A lo largo del siglo XIX, la función “narrativa” predominante en la escultura había opacado su sentido primario, derivado de su condición de forma que ocupa un espacio. El primer autor para quien el problema de la forma (así se tituló un ensayo que publicó en 1893) fue el eje de su producción artística fue el germano Adolf Hildebrand, compañero en Italia de su compatriota Hans von Marées, uno de los padres de la pintura moderna en Alemania, y del crítico y filósofo Conrad Fiedler, cuyos estudios sentarían las bases de una visión pura de la creación, al margen de la naturaleza.
El pensamiento teórico de Hildebrand, basado en una concepción abstracta y absoluta de las formas (que fascinaría a un historiador del arte formalista como Wölfflin) puede parecer más radical que sus propias obras. Estas se inspiran en un naturalismo que trata de ocultarse a través de la evocación de los rasgos intemporales de los modelos griegos, de una apariencia de dignidad íntimamente relacionada con el volumen. En una de sus esculturas más conocidas, Joven de pie, podemos intuir esa autonomía de la pieza, desvinculada de una relación emocional con quien la contempla, tarea en la que se empeñarían más arduamente otros escultores modernos.
Resultados más radicales, en esa misma estela, los alcanzaría Aristide Maillol.

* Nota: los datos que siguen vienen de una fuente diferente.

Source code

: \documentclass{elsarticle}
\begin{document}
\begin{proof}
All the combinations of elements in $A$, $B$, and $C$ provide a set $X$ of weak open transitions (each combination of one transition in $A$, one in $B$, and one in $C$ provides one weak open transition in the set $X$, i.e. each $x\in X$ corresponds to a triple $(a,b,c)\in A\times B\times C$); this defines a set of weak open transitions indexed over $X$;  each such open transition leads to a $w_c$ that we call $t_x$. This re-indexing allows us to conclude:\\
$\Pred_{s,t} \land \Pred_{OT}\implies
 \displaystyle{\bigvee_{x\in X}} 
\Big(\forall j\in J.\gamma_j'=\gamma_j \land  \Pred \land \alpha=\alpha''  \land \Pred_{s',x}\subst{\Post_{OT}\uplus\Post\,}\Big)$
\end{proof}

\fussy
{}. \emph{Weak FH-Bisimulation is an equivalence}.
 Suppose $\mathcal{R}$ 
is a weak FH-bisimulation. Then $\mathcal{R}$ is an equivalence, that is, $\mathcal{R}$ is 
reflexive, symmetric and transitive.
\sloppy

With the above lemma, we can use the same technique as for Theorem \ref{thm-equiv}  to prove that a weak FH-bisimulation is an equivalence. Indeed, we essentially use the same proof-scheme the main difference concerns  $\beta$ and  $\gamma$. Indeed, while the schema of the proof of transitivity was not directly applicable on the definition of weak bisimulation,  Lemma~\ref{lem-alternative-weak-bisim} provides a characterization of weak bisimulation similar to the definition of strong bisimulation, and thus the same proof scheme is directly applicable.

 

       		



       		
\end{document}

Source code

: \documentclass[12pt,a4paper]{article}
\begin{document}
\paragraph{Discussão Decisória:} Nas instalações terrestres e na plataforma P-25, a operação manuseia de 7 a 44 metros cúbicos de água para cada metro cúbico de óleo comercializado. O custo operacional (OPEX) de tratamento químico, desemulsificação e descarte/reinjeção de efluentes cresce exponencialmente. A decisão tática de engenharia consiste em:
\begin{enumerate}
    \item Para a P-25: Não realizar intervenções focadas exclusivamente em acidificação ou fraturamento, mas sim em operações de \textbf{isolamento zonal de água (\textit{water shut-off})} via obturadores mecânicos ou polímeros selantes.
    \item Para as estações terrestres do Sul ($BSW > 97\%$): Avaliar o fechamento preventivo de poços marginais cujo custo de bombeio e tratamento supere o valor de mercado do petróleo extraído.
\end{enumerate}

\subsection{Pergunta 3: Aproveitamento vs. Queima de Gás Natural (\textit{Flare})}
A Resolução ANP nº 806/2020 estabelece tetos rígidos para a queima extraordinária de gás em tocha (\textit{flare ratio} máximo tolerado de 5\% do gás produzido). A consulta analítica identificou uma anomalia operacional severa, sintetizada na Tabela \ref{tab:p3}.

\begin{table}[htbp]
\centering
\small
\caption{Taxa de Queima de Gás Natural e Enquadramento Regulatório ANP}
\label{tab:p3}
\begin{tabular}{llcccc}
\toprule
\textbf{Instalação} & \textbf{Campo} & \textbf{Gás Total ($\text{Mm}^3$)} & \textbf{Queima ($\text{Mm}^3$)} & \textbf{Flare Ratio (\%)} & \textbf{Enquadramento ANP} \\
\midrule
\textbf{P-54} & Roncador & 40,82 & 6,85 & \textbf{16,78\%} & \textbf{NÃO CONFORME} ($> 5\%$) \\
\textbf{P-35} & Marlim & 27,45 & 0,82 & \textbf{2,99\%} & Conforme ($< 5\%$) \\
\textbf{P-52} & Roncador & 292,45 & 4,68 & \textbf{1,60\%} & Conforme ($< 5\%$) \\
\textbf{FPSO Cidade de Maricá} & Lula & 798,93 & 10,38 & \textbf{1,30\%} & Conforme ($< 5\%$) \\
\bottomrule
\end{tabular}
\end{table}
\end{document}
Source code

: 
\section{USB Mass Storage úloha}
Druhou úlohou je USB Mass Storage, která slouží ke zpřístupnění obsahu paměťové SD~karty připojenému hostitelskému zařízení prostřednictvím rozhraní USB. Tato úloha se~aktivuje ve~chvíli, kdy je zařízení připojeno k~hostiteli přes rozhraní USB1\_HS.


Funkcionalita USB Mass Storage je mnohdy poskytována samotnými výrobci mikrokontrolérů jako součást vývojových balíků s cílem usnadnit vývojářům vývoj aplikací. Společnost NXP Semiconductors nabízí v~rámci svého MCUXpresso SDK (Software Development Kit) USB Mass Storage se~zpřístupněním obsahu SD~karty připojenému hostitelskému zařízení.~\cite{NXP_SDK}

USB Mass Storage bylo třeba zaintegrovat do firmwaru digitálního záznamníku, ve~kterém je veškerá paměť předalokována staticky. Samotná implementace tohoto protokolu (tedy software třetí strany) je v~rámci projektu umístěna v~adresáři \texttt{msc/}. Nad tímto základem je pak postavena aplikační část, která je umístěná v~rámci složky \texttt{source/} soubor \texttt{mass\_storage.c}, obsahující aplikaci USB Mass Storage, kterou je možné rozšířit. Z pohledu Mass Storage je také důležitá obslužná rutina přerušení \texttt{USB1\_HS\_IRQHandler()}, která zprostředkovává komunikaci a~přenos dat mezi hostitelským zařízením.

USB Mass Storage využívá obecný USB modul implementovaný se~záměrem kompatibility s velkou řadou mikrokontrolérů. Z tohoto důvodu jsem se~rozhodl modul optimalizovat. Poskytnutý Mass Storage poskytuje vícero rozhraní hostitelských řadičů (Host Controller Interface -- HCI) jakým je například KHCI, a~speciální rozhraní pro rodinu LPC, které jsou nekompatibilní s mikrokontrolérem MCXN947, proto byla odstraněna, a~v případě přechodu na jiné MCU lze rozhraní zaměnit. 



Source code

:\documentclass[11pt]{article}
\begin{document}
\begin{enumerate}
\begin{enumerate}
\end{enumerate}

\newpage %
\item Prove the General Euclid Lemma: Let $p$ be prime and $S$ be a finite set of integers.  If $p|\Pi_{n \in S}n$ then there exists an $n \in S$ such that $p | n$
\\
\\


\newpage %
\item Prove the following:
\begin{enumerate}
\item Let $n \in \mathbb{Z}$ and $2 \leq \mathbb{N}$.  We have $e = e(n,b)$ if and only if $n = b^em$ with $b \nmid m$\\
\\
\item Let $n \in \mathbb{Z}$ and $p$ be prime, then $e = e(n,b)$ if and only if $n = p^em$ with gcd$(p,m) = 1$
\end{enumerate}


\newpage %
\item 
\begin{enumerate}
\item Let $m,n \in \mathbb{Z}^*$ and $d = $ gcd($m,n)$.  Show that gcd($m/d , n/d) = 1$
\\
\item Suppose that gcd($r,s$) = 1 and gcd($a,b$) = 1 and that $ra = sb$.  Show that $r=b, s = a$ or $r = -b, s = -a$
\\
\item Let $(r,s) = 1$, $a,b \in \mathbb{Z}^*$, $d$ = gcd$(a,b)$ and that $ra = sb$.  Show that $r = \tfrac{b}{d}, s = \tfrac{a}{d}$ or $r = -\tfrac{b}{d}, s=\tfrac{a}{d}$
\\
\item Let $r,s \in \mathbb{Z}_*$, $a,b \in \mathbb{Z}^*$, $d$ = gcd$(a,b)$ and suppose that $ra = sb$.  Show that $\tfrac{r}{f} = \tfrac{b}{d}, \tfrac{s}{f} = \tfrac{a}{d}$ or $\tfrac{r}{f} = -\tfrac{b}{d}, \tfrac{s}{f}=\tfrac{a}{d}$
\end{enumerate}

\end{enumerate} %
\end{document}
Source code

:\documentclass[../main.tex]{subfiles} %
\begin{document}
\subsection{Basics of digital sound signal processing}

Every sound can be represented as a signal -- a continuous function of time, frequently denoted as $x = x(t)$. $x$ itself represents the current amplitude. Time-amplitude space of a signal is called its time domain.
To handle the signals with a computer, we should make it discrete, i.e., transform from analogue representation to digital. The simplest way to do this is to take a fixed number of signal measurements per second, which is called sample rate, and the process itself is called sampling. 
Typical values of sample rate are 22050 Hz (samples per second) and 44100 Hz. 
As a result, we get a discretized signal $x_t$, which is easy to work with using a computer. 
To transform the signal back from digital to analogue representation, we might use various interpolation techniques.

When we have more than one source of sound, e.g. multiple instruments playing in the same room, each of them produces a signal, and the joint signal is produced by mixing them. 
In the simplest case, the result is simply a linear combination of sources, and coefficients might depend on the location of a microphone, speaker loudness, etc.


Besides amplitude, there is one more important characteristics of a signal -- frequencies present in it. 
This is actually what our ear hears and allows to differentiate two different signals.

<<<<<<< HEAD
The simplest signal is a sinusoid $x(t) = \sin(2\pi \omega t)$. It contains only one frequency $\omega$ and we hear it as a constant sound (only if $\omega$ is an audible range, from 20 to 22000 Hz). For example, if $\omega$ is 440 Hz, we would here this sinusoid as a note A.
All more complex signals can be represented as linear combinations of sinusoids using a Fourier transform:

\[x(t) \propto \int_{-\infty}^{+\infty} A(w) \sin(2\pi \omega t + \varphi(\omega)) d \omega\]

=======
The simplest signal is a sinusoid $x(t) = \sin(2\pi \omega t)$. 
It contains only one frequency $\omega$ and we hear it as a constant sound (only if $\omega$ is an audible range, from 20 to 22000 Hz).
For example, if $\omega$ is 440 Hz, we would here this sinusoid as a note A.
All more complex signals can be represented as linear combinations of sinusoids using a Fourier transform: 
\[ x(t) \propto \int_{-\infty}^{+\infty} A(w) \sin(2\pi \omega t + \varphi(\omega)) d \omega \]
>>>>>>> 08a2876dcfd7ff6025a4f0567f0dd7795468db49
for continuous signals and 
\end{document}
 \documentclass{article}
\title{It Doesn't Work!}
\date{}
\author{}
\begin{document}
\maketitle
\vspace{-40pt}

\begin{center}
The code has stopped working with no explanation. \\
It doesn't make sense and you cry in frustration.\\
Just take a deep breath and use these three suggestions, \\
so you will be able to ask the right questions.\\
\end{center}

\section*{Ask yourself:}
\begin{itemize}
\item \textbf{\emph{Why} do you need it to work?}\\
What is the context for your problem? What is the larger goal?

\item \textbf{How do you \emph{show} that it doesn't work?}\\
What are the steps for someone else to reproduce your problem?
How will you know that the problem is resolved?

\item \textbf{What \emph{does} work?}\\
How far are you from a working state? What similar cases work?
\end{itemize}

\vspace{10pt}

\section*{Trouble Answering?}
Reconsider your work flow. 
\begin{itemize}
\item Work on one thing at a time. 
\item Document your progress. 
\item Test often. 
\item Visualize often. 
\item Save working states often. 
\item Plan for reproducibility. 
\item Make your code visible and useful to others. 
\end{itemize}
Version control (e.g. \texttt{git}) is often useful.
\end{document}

Se formó primero como pintor e inició su trayectoria como escultor en 1895, dedicándose únicamente a esa disciplina a partir de 1900, movido por el deseo de devolver a la escultura la claridad y el equilibrio que la caracterizaban en la Antigüedad. Las obras se distanciaban mucho entonces de sus modelos vivos, pero poseían una fuerza y una poesía mucho mayores, se consideraba, que las traídas por las corrientes naturalistas y modernistas. Para alcanzar sus fines, trató de estilizar las formas hasta conseguir expresar una idea arquetípica de belleza.
Su primer trabajo importante fue La noche, y tras él las formas elementales y simplificadas de los cuerpos femeninos, con títulos como El Mediterráneo (se expuso en el Salón de Otoño de 1905) o Isla de Francia, quedaron asociadas con el gusto moderno por excelencia, lo que supuso su reconocimiento internacional. La depuración abstracta de planos y líneas, el valor de la masa imponente sobre el detalle y la claridad que ofrece una composición geométrica fueron un referente estético durante varias décadas.
Las opciones de recurrir a esos modelos en grandes conjuntos decorativos y monumentales que revelaran la voluntad de las autoridades de embarcarse en empresas artísticas de apariencia moderna fueron aprovechadas. Uno de los ejemplos más tempranos y ambiciosos (antes de que los regímenes totalitarios hicieran repetido uso de repertorios parecidos) fue el Parque de Frogner de Oslo, obra del noruego Gustav Vigeland. Las primeras figuras en bronce que componen una fuente gigantesca fueron ideadas hacia 1900 y comenzaron a fundirse en 1907, mientras que los numerosos grupos en piedra que concedieron una dimensión realmente descomunal al conjunto se diseñaron e incorporaron en las décadas siguientes.
Impresionado por las obras de Rodin, cuya influencia fue muy evidente en sus comienzos, Vigeland alcanzó pronto un alto grado de sofisticación que sería muy aplaudido por la crítica; además, recibiría numerosos encargos públicos. Las esculturas de este parque constituyen una suerte de cántico esperanzado al cuerpo humano a través de representaciones de sus distintas edades en armonía con la naturaleza, originándose un simbolismo extraño.
En España, el eco de esta tendencia, traducido en un monumentalismo escueto basado en la simplificación de las formas clásicas, fue inmediato y, además, duradero. Sus posibilidades conciliadoras con la tradición facilitaron incluso el apoyo oficial, aunque ese eclecticismo desvirtuaba el sentido originario de las propuestas de esta corriente. El nuevo estilo arraigaría especialmente en Cataluña, de la mano del noucentisme, que difundió la representación de arquetipos humanos que respondían a una especie de espíritu mediterráneo, como las mujeres de Enric Casanovas.
Entre los escultores más activos en esa estela destaca José Clara, conocedor directo de la labor de Maillol. Su obra La diosa fue primera medalla en la Exposición Nacional de 1910. Pero la depuración propia del noucentisme se aprecia incluso en escultores de formación más antigua, como Mateo Inurria, y se relaciona también con la primera recepción de los movimientos de vanguardia, aunque las implicaciones de este término no pueden reconocerse en la producción temprana de Moisés Huerta, Victorio Macho o incluso Julio Antonio, cuyos bustos de la serie La raza, como Minera de Puertollano, obedecen a una búsqueda de formas esenciales con implicaciones en la tradición.